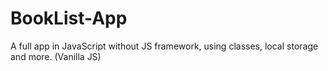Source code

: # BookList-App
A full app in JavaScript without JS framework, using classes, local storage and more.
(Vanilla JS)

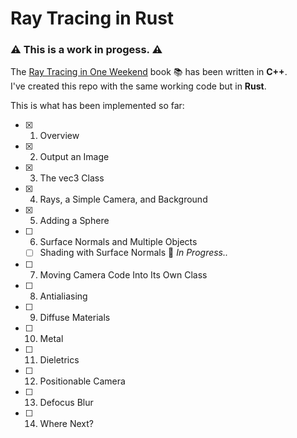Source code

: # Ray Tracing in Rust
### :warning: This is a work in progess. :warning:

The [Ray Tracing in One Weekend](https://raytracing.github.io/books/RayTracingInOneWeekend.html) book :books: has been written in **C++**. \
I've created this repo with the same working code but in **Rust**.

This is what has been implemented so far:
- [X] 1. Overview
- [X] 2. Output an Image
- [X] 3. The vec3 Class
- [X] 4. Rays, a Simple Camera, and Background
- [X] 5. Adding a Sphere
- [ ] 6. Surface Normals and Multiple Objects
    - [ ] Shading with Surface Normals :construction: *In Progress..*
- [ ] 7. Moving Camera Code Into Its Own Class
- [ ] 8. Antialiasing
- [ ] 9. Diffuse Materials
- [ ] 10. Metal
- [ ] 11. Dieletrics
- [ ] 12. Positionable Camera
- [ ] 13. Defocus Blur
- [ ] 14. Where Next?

- - -

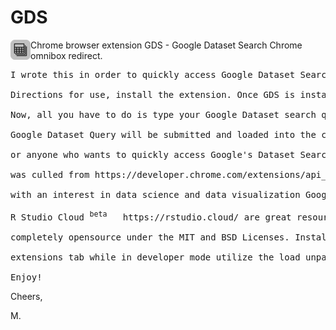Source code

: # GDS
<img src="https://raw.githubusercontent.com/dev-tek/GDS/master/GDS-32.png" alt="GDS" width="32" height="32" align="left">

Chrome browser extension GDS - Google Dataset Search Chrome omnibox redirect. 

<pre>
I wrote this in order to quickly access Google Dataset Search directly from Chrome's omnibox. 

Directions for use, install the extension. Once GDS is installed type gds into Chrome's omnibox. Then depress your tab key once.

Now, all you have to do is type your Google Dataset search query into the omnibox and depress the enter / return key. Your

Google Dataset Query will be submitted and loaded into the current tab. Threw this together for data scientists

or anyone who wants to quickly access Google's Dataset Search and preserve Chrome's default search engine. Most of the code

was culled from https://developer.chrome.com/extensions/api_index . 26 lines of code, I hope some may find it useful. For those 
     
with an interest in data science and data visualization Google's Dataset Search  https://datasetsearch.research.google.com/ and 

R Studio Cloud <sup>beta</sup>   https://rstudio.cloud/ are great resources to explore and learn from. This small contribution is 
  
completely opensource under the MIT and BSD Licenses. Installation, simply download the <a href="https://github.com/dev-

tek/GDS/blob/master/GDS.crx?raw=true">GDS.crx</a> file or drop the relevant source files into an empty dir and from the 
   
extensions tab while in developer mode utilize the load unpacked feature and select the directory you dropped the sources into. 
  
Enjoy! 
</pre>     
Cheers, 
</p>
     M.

- - -

THE PROBLEM:
Using the listing, collect all lines in which the string "from" is found.

TASK OUTPUT:
I wrote this in order to quickly access Google Dataset Search directly from Chrome's omnibox. 
was culled from https://developer.chrome.com/extensions/api_index . 26 lines of code, I hope some may find it useful. For those 
R Studio Cloud <sup>beta</sup>   https://rstudio.cloud/ are great resources to explore and learn from. This small contribution is 
tek/GDS/blob/master/GDS.crx?raw=true">GDS.crx</a> file or drop the relevant source files into an empty dir and from the 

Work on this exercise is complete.